How Everything Became War and the Military Became Everything: Tales from the Pentagon
- Author: Rosa Brooks
- Publisher: Simon & Schuster
- Published in English: 2016
- ISBN: 9781476777863
- OCLC: 940795371

= How Everything Became War and the Military Became Everything: Tales from the Pentagon =

2016 book by Rosa Brooks

How Everything Became War and the Military Became Everything: Tales from the Pentagon is a 2016 book by Rosa Brooks.

The New York Times review stated "At its finest, 'How Everything Became War and the Military Became Everything' is a dynamic work of reportage, punctuated by savory details like this one. But Ms.
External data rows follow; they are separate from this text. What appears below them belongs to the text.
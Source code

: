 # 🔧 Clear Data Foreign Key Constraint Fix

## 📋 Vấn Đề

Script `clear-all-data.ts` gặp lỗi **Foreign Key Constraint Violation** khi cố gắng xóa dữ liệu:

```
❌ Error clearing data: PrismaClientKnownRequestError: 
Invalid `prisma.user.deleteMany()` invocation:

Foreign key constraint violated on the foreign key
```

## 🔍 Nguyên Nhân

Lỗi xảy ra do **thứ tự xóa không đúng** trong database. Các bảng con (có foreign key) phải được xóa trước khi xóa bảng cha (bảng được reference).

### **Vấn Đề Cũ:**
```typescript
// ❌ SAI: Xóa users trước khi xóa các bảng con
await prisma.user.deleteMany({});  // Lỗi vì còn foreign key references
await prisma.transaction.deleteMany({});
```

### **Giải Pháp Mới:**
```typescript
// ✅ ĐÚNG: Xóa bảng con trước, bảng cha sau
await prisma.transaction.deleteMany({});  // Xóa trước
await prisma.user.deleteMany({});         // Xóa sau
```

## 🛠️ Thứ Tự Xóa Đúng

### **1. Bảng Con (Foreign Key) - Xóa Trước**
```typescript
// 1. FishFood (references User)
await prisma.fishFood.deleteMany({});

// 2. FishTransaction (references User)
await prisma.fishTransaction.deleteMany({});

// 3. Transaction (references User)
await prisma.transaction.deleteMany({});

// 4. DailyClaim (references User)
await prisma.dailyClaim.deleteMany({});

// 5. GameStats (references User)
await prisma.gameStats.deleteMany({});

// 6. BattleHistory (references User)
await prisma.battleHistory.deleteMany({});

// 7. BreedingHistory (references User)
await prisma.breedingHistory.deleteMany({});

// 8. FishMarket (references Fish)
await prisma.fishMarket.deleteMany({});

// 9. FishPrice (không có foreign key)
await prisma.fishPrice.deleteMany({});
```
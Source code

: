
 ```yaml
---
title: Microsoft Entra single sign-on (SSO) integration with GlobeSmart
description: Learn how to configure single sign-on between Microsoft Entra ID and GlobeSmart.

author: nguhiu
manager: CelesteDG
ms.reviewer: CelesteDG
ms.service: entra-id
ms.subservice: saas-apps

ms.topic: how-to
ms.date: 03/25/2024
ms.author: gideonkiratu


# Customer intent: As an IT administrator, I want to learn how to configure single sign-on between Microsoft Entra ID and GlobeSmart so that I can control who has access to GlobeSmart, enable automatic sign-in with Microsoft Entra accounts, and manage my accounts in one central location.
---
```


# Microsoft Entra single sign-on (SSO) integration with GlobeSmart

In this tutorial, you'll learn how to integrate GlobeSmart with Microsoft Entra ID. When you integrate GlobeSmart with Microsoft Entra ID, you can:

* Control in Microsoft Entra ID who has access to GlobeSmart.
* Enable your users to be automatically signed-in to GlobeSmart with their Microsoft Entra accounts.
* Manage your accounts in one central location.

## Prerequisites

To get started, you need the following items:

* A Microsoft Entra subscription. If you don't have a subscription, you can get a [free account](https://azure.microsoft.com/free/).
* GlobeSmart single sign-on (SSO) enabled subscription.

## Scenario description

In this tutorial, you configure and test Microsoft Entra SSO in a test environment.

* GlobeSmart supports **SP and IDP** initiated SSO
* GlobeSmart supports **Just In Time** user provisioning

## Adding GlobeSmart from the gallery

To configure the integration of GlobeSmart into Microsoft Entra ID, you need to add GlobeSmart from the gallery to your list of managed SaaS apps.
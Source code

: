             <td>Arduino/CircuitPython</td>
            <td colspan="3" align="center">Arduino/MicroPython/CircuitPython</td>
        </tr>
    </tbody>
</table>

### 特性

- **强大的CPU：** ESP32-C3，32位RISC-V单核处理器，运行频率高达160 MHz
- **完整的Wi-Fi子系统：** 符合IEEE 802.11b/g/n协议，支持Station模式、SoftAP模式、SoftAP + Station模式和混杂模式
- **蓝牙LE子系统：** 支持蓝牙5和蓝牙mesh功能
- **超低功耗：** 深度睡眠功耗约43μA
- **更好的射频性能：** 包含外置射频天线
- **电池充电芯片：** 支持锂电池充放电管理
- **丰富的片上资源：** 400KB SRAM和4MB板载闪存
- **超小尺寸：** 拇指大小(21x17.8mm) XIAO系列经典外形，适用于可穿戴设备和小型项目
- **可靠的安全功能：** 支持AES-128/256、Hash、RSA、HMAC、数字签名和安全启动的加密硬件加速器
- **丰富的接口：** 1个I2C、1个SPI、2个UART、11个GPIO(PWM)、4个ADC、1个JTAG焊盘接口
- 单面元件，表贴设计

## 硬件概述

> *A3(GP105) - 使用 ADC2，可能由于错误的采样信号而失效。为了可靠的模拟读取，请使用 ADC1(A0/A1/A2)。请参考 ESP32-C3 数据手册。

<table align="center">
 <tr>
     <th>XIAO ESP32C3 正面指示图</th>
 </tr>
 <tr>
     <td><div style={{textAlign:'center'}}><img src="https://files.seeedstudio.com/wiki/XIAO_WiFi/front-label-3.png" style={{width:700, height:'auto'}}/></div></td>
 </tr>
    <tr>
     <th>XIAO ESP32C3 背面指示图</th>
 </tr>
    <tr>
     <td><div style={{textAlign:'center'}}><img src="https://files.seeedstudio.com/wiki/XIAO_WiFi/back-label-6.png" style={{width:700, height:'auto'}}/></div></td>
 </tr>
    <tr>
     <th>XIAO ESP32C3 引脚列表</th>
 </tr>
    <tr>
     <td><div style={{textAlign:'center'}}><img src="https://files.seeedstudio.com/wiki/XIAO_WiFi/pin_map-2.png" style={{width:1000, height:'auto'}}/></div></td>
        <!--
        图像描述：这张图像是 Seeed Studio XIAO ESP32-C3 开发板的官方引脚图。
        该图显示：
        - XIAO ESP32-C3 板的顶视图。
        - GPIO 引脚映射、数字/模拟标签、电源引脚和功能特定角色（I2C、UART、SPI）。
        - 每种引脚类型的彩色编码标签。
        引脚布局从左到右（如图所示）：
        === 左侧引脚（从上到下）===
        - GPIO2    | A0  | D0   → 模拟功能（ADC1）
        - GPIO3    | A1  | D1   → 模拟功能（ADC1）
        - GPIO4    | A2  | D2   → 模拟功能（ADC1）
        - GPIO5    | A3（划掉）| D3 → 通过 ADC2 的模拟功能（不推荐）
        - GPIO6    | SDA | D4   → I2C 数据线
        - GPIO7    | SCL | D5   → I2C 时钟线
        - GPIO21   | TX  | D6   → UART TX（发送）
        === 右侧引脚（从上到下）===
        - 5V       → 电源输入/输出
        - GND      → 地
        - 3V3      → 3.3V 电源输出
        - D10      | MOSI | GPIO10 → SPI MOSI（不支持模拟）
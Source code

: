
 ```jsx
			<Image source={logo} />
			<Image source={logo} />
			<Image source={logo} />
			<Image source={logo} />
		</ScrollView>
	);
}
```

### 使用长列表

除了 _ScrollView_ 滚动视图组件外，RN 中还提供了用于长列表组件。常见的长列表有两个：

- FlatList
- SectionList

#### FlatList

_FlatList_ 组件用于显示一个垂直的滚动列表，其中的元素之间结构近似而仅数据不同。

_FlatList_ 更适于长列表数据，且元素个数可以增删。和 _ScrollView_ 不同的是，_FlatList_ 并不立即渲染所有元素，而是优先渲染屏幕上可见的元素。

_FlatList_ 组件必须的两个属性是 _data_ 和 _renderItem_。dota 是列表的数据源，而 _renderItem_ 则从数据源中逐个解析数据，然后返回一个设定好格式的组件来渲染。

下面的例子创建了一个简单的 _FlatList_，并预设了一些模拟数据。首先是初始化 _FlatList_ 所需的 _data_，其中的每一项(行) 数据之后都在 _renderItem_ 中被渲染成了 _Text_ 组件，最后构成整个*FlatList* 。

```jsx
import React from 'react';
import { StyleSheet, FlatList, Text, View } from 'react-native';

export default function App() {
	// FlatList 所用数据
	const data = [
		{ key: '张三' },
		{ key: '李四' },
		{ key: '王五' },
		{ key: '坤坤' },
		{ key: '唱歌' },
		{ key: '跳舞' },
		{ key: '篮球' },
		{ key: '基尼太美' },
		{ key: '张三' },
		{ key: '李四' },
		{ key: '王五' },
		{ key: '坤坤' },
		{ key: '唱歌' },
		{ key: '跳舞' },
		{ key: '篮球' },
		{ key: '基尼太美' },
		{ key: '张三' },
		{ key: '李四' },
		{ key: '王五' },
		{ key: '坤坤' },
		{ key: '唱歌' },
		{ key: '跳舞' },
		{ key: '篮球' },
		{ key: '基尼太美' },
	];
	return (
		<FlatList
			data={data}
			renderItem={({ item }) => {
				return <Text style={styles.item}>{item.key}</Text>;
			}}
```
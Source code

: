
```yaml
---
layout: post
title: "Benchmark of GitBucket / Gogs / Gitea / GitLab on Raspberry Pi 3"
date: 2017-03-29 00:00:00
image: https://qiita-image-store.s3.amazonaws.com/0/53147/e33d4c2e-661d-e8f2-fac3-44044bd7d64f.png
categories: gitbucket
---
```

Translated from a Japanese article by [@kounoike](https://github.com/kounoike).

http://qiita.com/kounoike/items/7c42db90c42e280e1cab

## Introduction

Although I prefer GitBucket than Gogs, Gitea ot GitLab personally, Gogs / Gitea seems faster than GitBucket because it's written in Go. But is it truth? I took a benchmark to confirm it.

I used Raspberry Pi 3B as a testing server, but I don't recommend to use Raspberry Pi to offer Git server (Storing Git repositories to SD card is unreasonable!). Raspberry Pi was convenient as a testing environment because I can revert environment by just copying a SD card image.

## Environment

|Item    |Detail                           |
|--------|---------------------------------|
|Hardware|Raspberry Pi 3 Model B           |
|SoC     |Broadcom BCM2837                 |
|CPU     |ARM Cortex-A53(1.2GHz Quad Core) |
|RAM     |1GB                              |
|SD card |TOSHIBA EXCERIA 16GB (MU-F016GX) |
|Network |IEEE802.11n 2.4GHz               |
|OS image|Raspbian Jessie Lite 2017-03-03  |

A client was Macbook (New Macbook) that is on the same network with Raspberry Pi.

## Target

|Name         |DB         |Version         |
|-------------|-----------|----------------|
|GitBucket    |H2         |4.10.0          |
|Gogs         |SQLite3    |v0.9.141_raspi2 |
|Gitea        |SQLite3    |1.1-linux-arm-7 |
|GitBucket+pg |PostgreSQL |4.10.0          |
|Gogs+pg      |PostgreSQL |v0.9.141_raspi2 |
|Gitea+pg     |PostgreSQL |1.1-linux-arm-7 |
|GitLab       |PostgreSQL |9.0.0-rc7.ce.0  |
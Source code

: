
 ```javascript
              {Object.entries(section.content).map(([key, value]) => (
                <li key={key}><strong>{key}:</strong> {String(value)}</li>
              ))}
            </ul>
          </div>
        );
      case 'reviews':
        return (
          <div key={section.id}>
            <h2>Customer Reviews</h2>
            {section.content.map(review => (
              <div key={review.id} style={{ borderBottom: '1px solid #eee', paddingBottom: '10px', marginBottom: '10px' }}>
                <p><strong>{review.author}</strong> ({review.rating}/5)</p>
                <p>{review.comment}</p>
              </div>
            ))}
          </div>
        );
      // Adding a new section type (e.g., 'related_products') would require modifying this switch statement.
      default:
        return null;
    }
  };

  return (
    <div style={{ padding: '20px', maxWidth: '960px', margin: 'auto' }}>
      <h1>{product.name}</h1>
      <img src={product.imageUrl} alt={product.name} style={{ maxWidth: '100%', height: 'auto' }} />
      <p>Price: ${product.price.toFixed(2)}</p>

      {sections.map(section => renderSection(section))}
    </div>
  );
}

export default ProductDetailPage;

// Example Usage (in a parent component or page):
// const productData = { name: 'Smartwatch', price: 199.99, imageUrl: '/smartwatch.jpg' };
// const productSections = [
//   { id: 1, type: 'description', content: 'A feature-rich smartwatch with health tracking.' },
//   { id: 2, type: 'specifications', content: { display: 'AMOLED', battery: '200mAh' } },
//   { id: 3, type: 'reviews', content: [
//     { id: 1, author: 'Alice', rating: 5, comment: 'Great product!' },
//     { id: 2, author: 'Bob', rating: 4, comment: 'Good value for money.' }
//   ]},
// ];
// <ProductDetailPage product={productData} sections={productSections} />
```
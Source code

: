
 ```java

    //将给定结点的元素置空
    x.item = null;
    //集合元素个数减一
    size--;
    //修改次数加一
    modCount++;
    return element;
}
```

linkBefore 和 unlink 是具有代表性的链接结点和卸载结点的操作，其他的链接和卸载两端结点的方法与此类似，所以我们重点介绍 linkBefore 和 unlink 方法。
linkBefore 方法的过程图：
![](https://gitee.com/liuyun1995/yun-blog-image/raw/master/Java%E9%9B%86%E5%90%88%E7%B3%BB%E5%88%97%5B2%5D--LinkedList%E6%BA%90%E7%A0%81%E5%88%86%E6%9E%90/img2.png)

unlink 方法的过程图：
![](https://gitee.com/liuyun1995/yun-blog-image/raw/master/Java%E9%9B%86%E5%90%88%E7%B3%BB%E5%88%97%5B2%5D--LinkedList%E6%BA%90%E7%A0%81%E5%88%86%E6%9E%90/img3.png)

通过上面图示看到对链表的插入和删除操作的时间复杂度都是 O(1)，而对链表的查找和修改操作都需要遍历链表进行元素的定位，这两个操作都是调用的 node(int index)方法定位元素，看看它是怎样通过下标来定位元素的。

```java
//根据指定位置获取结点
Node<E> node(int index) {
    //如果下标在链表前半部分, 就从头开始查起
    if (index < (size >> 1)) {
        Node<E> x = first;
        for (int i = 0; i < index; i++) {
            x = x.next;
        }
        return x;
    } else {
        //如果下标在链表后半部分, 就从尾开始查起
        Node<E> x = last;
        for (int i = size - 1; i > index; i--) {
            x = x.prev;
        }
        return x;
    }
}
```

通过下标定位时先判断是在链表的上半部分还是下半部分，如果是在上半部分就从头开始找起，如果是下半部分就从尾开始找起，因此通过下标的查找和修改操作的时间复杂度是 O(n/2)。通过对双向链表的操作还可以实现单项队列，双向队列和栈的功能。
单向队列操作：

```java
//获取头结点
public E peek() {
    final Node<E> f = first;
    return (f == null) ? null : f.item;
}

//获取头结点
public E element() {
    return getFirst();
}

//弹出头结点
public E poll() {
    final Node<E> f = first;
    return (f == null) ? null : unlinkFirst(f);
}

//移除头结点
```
Brooks has a larger ambition: She wants to explore exactly what happens to a society when the customary distinctions between war and peace melt away." Writing in Foreign Affairs, Lawrence Freedman said the book details how the U.S. military became part of a blurred boundary between war and peace, and drawn "into pursuits for which it is not well suited, such as postconflict reconstruction". A National Review book review said that it confirmed real-world "consequences" of trends noted in a 1992 Air Force officer thesis, printed in the United States Army War College quarterly journal, Parameters that was set in a fictionalized 2012, in which "after years of being handed the tough jobs the rest of the government seemed incapable of handling, the U.S. military, with the acquiescence of the American people and their government, simply took over" in a military coup d'état of the United States government.